## EXERCISE GOAL
Find the string "constraints" in the entries and copy each line that has it.
§
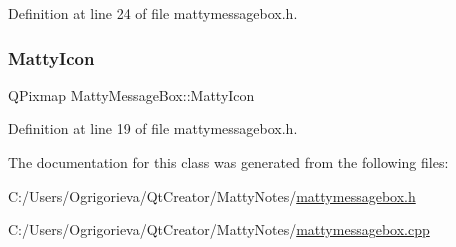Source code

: Definition at line 24 of file mattymessagebox.\+h.

\hypertarget{classMattyMessageBox_acd535bd7bec5cf024ea72146a0cbc4b6}{}\label{classMattyMessageBox_acd535bd7bec5cf024ea72146a0cbc4b6} 
\subsubsection{\texorpdfstring{Matty\+Icon}{MattyIcon}}
{\footnotesize\ttfamily Q\+Pixmap Matty\+Message\+Box\+::\+Matty\+Icon\hspace{0.3cm}{\ttfamily [private]}}



Definition at line 19 of file mattymessagebox.\+h.



The documentation for this class was generated from the following files\+:\begin{DoxyCompactItemize}
\item 
C\+:/\+Users/\+Ogrigorieva/\+Qt\+Creator/\+Matty\+Notes/\hyperlink{mattymessagebox_8h}{mattymessagebox.\+h}\item 
C\+:/\+Users/\+Ogrigorieva/\+Qt\+Creator/\+Matty\+Notes/\hyperlink{mattymessagebox_8cpp}{mattymessagebox.\+cpp}\end{DoxyCompactItemize}

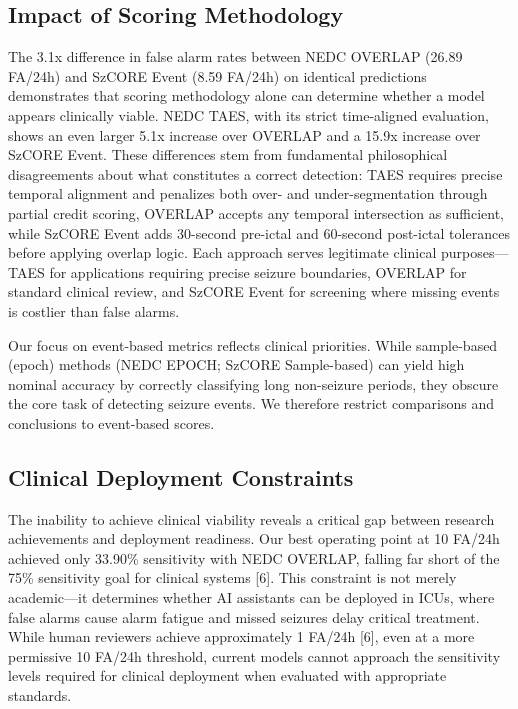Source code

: \documentclass[
]{article}
\begin{document}
\hypertarget{impact-of-scoring-methodology}{%
\subsection{Impact of Scoring
Methodology}\label{impact-of-scoring-methodology}}

The 3.1x difference in false alarm rates between NEDC OVERLAP (26.89
FA/24h) and SzCORE Event (8.59 FA/24h) on identical predictions
demonstrates that scoring methodology alone can determine whether a
model appears clinically viable. NEDC TAES, with its strict time-aligned
evaluation, shows an even larger 5.1x increase over OVERLAP and a 15.9x
increase over SzCORE Event. These differences stem from fundamental
philosophical disagreements about what constitutes a correct detection:
TAES requires precise temporal alignment and penalizes both over- and
under-segmentation through partial credit scoring, OVERLAP accepts any
temporal intersection as sufficient, while SzCORE Event adds 30-second
pre-ictal and 60-second post-ictal tolerances before applying overlap
logic. Each approach serves legitimate clinical purposes---TAES for
applications requiring precise seizure boundaries, OVERLAP for standard
clinical review, and SzCORE Event for screening where missing events is
costlier than false alarms.

Our focus on event-based metrics reflects clinical priorities. While
sample-based (epoch) methods (NEDC EPOCH; SzCORE Sample-based) can yield
high nominal accuracy by correctly classifying long non-seizure periods,
they obscure the core task of detecting seizure events. We therefore
restrict comparisons and conclusions to event-based scores.

\hypertarget{clinical-deployment-constraints}{%
\subsection{Clinical Deployment
Constraints}\label{clinical-deployment-constraints}}

The inability to achieve clinical viability reveals a critical gap
between research achievements and deployment readiness. Our best
operating point at 10 FA/24h achieved only 33.90\% sensitivity with NEDC
OVERLAP, falling far short of the 75\% sensitivity goal for clinical
systems {[}6{]}. This constraint is not merely academic---it determines
whether AI assistants can be deployed in ICUs, where false alarms cause
alarm fatigue and missed seizures delay critical treatment. While human
reviewers achieve approximately 1 FA/24h {[}6{]}, even at a more
permissive 10 FA/24h threshold, current models cannot approach the
sensitivity levels required for clinical deployment when evaluated with
appropriate standards.
\end{document}
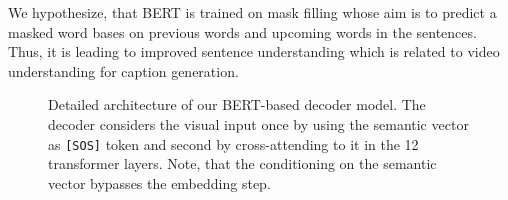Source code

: \documentclass[runningheads,table]{llncs}
\newcommand{\modelName}{VASTA\xspace}
\newcommand{\sos}{\texttt{[SOS]}\xspace}
\begin{document}
\begin{table*}
    \caption{Comparison of BERT and GPTNeo~\cite{black2021gpt} as decoders for our model \modelName. BERT clearly outperforms GPTNeo as a decoder.}\label{tab:BERTGPT}
\end{table*}

We hypothesize, that BERT is trained on mask filling whose aim is to predict a masked word bases on previous words and upcoming words in the sentences.
Thus, it is leading to improved sentence understanding which is related to video understanding for caption generation.
\begin{figure}
    
    \caption{Detailed architecture of our BERT-based decoder model. The decoder considers the visual input once by using the semantic vector as \sos token and second by cross-attending to it in the 12 transformer layers. Note, that the conditioning on the semantic vector bypasses the embedding step.}\label{fig:decoder}
\end{figure}
\end{document}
§
## REPLY
\hypertarget{clinical-deployment-constraints}{%
Constraints}\label{clinical-deployment-constraints}}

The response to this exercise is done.